As an Intermittent Faster, I do not eat breakfast until 11am or even noon sometimes. So, grabbing a high carb, processed bagel on the way to work is not ideal.

When you need a nice meal to break your fast, a smoothie is an excellent idea. If you make it the day before or even on Sunday, when you meal prep, you can freeze it and just take it out when you get up in the morning. Allow it to thaw while you get ready, commute and while at work. Then, it will be thawed but thick when it comes time to eat it!


Begin by putting a cup or berries in the blender. *Berries are Keto friendly and the only fruit you should consume while doing Keto*.

Add 1-2 scoops of protein powder (depending on your goals). *If you are low carb, you can have more protein but, on a true Ketogenic Diet, you are to limit your proteins to about 1/4 to 1/2 of your body weight. (Example:  If you weigh 150 pounds, you would consume less than 75 grams of protein on Keto).

Add a handful of Green veggies such as Kale, Spinach or even salad if you are out of those!

Add a fat such as flax seeds, chia seeds or even nut butters (but, I prefer another way to add my nut butter.

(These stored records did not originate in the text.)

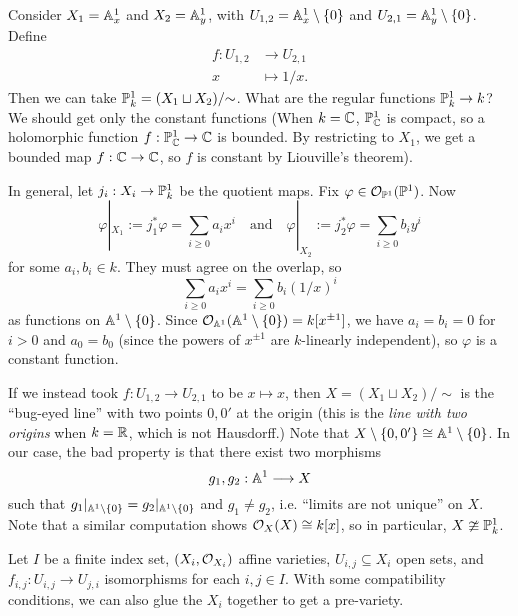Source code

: \begin{example}
  Consider $X_1 = \mathbb{A}^1_x$
  and $X_2 = \mathbb{A}^1_y$, with
  $U_{1, 2} = \mathbb{A}^1_x \setminus \{0\}$
  and $U_{2, 1} = \mathbb{A}^1_y \setminus \{0\}$. Define
  \begin{align*}
    f : U_{1, 2}
    &\longrightarrow U_{2, 1} \\
    x &\longmapsto 1 / x.
  \end{align*}
  Then we can
  take $\mathbb{P}^1_k = (X_1 \sqcup X_2) / {\sim}$.
  What are the regular functions
  $\mathbb{P}^1_k \to k$? We should
  get only the constant functions
  (When $k = \mathbb{C}$,
  $\mathbb{P}^1_{\mathbb{C}}$ is compact, so a
  holomorphic function $f : \mathbb{P}^1_{\mathbb{C}} \to \mathbb{C}$
  is bounded. By restricting to $X_1$,
  we get a bounded map
  $f : \mathbb{C} \to \mathbb{C}$, so $f$ is constant
  by Liouville's theorem).

  In general,  let $j_i : X_i \to \mathbb{P}^1_k$
  be the quotient maps. Fix
  $\varphi \in \mathcal{O}_{\mathbb{P}^1}(\mathbb{P}^1)$.
  Now
  \[
    \varphi|_{X_1} := j_1^* \varphi
    = \sum_{i \ge 0} a_i x^i \quad
    \text{and} \quad
    \varphi|_{X_2} := j_2^* \varphi
    = \sum_{i \ge 0} b_i y^i
  \]
  for some $a_i, b_i \in k$.
  They must agree on the overlap, so
  \[
    \sum_{i \ge 0} a_i x^i
    = \sum_{i \ge 0} b_i (1 / x)^i
  \]
  as functions on $\mathbb{A}^1 \setminus \{0\}$.
  Since $\mathcal{O}_{\mathbb{A}^1}(\mathbb{A}^1 \setminus \{0\}) = k[x^{\pm 1}]$,
  we have $a_i = b_i = 0$ for
  $i > 0$ and $a_0 = b_0$ (since
  the powers of $x^{\pm 1}$ are $k$-linearly
  independent), so
  $\varphi$ is a constant function.

  If we instead took
  $f : U_{1, 2} \to U_{2, 1}$ to be
  $x \mapsto x$, then
  $X = (X_1 \sqcup X_2) / {\sim}$
  is the ``bug-eyed line'' with
  two points $0, 0'$ at the origin (this is
  the \emph{line with two origins} when
  $k = \mathbb{R}$, which is not Hausdorff.)
  Note that $X \setminus \{0, 0'\} \cong \mathbb{A}^1 \setminus \{0\}$.
  In our case, the bad property is
  that there exist two morphisms
  \[
    g_1, g_2 : \mathbb{A}^1 \longrightarrow X
  \]
  such that $g_1|_{\mathbb{A}^1 \setminus \{0\}} = g_2|_{\mathbb{A}^1 \setminus \{0\}}$
  and $g_1 \ne g_2$, i.e.
  ``limits are not unique'' on $X$.
  Note that a similar computation shows
  $\mathcal{O}_X(X) \cong k[x]$, so in particular,
  $X \ncong \mathbb{P}^1_k$.
\end{example}

\begin{example}
  Let $I$ be a finite index set,
  $(X_i, \mathcal{O}_{X_i})$ affine varieties,
  $U_{i, j} \subseteq X_i$ open sets, and
  $f_{i, j} : U_{i, j} \to U_{j, i}$
  isomorphisms
  for each $i, j \in I$. With some
  compatibility conditions, we can also
  glue the $X_i$ together to get
  a pre-variety.
\end{example}

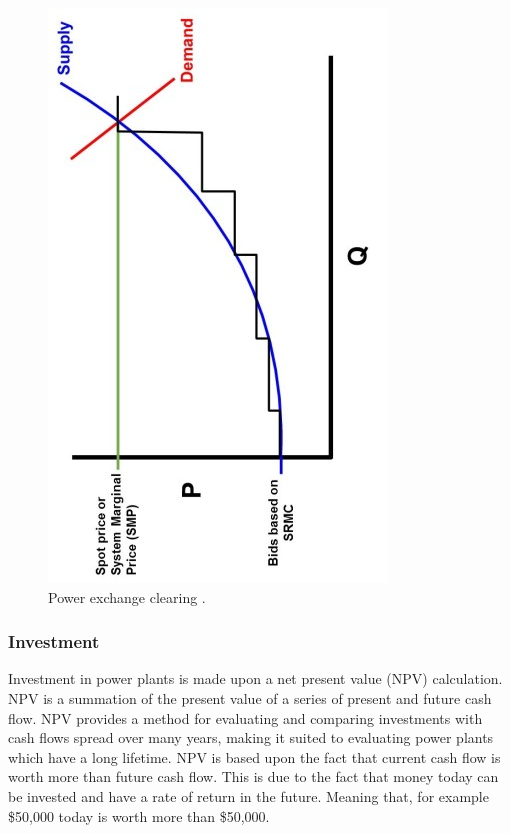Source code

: \begin{figure}
	\centering
	\includegraphics[width=1\linewidth]{figures/power_market}
	\caption{Power exchange clearing \cite{nuclear_economics_consulting_group_2019}.}
	\label{fig:powermarket}
\end{figure}

\subsubsection{Investment}

Investment in power plants is made upon a net present value (NPV) calculation. NPV is a summation of the present value of a series of present and future cash flow. NPV provides a method for evaluating and comparing investments with cash flows spread over many years, making it suited to evaluating power plants which have a long lifetime. NPV is based upon the fact that current cash flow is worth more than future cash flow. This is due to the fact that money today can be invested and have a rate of return in the future. Meaning that, for example \$50,000 today is worth more than \$50,000. 

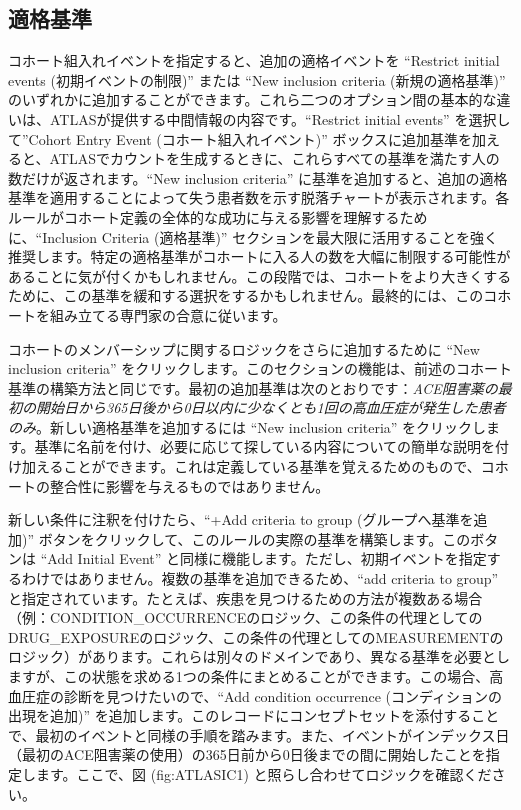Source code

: \documentclass[
  11pt]{book}
\theoremstyle{definition}
\theoremstyle{definition}
\theoremstyle{definition}
\theoremstyle{definition}
\theoremstyle{remark}
\begin{document}
\subsection{適格基準}\label{ux9069ux683cux57faux6e96}

コホート組入れイベントを指定すると、追加の適格イベントを ``Restrict initial events (初期イベントの制限)'' または ``New inclusion criteria (新規の適格基準)'' のいずれかに追加することができます。これら二つのオプション間の基本的な違いは、ATLASが提供する中間情報の内容です。``Restrict initial events'' を選択して''Cohort Entry Event (コホート組入れイベント)'' ボックスに追加基準を加えると、ATLASでカウントを生成するときに、これらすべての基準を満たす人の数だけが返されます。``New inclusion criteria'' に基準を追加すると、追加の適格基準を適用することによって失う患者数を示す脱落チャートが表示されます。各ルールがコホート定義の全体的な成功に与える影響を理解するために、``Inclusion Criteria (適格基準)'' セクションを最大限に活用することを強く推奨します。特定の適格基準がコホートに入る人の数を大幅に制限する可能性があることに気が付くかもしれません。この段階では、コホートをより大きくするために、この基準を緩和する選択をするかもしれません。最終的には、このコホートを組み立てる専門家の合意に従います。

コホートのメンバーシップに関するロジックをさらに追加するために ``New inclusion criteria'' をクリックします。このセクションの機能は、前述のコホート基準の構築方法と同じです。最初の追加基準は次のとおりです：\emph{ACE阻害薬の最初の開始日から365日後から0日以内に少なくとも1回の高血圧症が発生した患者のみ}。新しい適格基準を追加するには ``New inclusion criteria'' をクリックします。基準に名前を付け、必要に応じて探している内容についての簡単な説明を付け加えることができます。これは定義している基準を覚えるためのもので、コホートの整合性に影響を与えるものではありません。

新しい条件に注釈を付けたら、``+Add criteria to group (グループへ基準を追加)'' ボタンをクリックして、このルールの実際の基準を構築します。このボタンは ``Add Initial Event'' と同様に機能します。ただし、初期イベントを指定するわけではありません。複数の基準を追加できるため、``add criteria to group'' と指定されています。たとえば、疾患を見つけるための方法が複数ある場合（例：CONDITION\_OCCURRENCEのロジック、この条件の代理としてのDRUG\_EXPOSUREのロジック、この条件の代理としてのMEASUREMENTのロジック）があります。これらは別々のドメインであり、異なる基準を必要としますが、この状態を求める1つの条件にまとめることができます。この場合、高血圧症の診断を見つけたいので、``Add condition occurrence (コンディションの出現を追加)'' を追加します。このレコードにコンセプトセットを添付することで、最初のイベントと同様の手順を踏みます。また、イベントがインデックス日（最初のACE阻害薬の使用）の365日前から0日後までの間に開始したことを指定します。ここで、図 \citet{ref}(fig:ATLASIC1) と照らし合わせてロジックを確認ください。
\end{document}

See Below)

Finally, add water or milk and blend until smooth. (I always use only water because the protein powder mixed with the water makes a milky substance anyway and saves calories).

The finished product is a thick smoothie that you should eat with a spoon. 

*If you want to drink it, just add more water!

So, here is where the nut butter comes in…

While eating the smoothie, I add a little almond butter at a time and eat it that way (un-blended). It is super filling and tastes even better!


This smoothie has a nice helping of ALL of the macros you need and will hold you over for hours!

Also, it will fit into your large purse or bag and it is inexpensive. So, no more paying $10-$20 for lunch and/or breakfast that day.


What’s your fave smoothie recipes?

How do you break your fast?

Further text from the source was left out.